* **WHAT IS NEEDED**
From the entries that follow, work out how many lines contain "updates". Write the number only.

* **Data records**
-------------------------

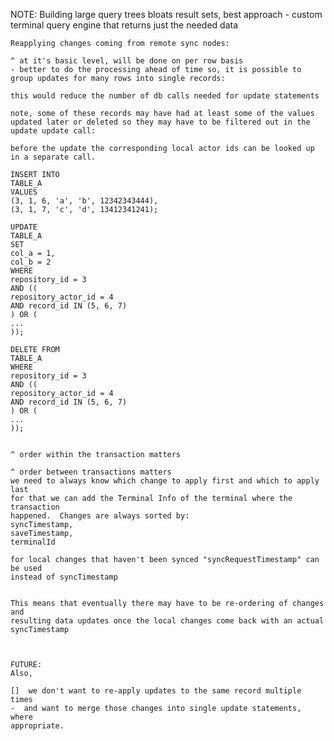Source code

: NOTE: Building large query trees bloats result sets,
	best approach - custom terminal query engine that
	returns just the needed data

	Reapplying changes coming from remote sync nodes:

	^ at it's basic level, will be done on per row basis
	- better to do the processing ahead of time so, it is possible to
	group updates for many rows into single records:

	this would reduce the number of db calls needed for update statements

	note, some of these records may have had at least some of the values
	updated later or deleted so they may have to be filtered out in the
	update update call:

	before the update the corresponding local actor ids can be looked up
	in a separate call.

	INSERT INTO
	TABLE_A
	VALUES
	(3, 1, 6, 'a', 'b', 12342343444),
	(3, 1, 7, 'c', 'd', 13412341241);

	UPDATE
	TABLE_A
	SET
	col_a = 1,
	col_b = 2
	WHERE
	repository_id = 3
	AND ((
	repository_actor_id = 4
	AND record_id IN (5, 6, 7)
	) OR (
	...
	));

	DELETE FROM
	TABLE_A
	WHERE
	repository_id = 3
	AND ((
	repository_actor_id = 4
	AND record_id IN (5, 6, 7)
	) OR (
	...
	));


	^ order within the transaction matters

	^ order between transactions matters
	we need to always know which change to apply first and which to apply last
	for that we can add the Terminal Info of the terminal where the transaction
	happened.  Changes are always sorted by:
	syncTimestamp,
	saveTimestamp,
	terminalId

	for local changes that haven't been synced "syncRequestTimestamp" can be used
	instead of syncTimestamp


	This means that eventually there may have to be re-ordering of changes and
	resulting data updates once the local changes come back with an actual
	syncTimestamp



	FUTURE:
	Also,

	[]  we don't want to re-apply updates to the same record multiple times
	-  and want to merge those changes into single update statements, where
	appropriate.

-------------------------

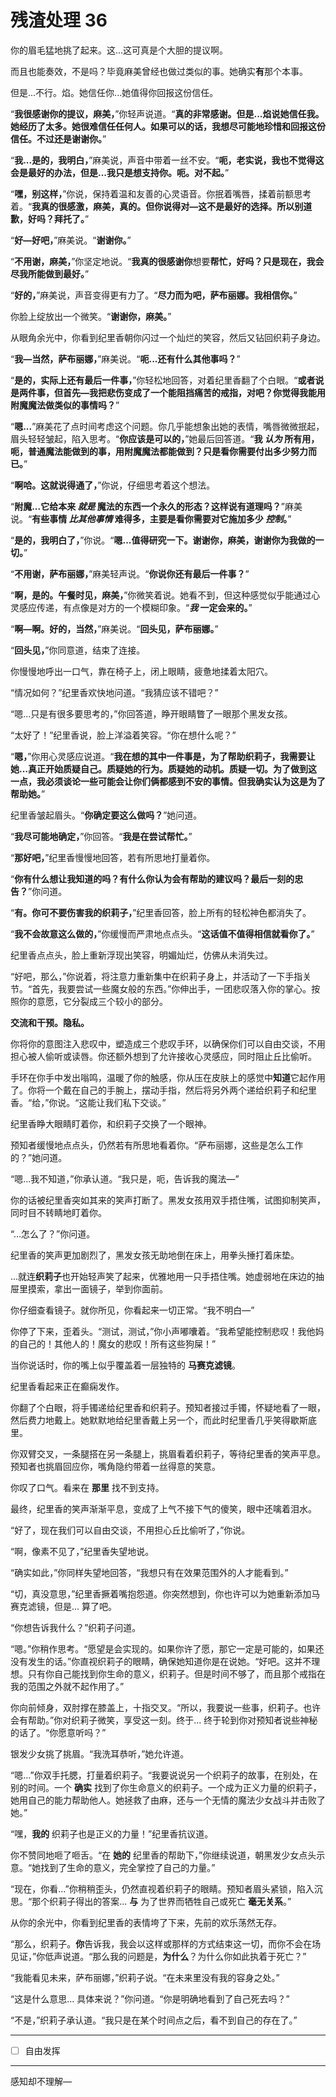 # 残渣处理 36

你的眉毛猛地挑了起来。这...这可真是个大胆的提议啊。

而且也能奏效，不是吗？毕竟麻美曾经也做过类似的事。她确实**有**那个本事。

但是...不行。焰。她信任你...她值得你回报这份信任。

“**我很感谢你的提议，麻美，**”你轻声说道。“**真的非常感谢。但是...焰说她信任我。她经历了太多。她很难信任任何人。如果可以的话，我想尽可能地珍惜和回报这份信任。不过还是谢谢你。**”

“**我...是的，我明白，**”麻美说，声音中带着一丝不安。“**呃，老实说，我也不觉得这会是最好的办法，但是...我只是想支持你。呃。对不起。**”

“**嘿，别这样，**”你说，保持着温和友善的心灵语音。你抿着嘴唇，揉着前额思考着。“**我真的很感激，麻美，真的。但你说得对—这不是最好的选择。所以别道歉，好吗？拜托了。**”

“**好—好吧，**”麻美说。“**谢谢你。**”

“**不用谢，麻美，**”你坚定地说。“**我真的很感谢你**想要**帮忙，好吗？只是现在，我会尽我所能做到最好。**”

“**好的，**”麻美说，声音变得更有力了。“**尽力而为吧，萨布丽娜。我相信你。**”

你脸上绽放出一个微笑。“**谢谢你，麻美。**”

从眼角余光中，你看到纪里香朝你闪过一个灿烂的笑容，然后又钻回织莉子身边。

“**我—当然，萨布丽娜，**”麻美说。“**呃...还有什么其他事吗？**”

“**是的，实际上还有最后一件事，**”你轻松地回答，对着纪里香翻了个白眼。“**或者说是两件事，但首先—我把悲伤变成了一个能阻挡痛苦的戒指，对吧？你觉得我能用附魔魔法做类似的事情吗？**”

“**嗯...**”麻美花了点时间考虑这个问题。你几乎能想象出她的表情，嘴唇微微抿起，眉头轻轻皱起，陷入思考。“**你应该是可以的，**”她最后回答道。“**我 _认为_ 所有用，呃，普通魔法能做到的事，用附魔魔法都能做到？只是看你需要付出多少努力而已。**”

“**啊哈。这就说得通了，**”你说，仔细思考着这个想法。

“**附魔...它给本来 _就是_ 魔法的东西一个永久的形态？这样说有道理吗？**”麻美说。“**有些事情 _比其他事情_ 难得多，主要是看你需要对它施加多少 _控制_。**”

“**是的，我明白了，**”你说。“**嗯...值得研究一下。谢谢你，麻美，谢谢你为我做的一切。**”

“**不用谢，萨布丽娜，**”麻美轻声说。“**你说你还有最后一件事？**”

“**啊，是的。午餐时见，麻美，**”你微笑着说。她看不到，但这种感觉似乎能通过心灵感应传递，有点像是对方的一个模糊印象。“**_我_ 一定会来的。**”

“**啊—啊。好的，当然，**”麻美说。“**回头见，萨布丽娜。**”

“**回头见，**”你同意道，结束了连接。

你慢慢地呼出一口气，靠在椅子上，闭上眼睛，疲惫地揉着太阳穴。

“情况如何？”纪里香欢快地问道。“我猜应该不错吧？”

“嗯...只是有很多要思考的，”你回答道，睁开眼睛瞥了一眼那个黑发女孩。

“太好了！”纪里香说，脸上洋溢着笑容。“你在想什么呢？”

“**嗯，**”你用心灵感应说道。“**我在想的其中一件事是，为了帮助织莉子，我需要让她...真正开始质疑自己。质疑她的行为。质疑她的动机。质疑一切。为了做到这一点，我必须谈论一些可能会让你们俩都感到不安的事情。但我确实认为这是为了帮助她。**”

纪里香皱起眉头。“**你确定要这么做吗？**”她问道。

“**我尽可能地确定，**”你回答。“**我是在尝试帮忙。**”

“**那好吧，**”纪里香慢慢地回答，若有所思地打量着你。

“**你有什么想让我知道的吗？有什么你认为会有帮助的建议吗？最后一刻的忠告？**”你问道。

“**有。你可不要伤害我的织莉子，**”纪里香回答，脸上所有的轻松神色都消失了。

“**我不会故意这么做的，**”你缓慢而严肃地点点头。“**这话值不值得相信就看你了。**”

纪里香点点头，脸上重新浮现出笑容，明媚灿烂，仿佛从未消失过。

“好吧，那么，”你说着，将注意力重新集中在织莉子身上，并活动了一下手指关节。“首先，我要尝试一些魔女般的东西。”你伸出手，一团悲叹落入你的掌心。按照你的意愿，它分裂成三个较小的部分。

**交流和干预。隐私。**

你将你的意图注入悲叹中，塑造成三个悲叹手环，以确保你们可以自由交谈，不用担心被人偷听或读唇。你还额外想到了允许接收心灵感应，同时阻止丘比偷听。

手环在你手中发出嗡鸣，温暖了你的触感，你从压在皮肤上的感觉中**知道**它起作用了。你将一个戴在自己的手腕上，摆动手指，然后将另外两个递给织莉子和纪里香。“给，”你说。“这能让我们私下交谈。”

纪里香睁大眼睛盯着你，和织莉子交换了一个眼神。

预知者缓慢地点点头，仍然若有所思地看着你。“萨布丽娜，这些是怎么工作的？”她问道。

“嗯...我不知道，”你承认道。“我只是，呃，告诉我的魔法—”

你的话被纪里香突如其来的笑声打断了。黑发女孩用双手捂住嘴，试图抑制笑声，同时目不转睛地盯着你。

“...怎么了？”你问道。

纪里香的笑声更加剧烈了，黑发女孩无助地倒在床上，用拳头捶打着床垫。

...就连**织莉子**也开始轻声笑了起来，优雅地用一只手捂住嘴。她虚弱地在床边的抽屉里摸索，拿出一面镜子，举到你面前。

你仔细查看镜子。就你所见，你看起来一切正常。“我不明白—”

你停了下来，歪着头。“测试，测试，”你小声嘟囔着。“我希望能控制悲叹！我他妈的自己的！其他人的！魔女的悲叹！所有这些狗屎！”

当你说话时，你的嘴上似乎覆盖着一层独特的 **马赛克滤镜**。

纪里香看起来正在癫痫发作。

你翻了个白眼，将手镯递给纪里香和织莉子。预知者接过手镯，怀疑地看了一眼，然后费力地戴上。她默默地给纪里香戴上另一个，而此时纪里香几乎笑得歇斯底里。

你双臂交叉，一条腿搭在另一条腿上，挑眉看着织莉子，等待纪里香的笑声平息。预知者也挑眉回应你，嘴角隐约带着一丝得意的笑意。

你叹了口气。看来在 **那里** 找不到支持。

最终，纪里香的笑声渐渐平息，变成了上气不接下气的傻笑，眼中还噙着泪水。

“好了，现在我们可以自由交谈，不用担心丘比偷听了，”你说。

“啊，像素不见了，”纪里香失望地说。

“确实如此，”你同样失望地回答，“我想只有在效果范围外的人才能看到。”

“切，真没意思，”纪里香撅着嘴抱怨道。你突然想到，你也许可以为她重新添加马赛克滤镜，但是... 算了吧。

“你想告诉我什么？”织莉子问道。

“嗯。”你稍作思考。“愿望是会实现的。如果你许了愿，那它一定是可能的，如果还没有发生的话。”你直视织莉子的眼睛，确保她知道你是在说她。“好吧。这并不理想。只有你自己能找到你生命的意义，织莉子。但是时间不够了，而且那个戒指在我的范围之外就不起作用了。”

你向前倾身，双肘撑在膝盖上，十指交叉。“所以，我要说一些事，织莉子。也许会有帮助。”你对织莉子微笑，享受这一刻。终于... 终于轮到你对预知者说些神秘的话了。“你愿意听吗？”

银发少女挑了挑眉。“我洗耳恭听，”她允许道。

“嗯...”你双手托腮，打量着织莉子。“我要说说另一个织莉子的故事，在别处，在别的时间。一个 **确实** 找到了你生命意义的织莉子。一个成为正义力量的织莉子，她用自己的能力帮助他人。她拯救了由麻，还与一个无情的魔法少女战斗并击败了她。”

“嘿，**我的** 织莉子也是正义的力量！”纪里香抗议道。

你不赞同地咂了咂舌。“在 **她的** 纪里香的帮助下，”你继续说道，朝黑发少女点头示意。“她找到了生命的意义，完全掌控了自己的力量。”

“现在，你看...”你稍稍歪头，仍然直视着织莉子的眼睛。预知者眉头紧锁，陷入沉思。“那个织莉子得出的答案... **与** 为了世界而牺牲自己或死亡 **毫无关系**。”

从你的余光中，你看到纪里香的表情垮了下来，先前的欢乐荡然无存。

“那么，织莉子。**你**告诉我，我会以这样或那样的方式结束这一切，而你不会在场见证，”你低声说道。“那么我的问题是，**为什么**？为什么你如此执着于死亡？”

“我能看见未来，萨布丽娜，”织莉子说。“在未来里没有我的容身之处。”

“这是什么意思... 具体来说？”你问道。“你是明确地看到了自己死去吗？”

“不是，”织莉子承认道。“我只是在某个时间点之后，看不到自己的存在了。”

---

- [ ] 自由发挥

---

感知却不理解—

-------------------------

* **SOLUTION**
3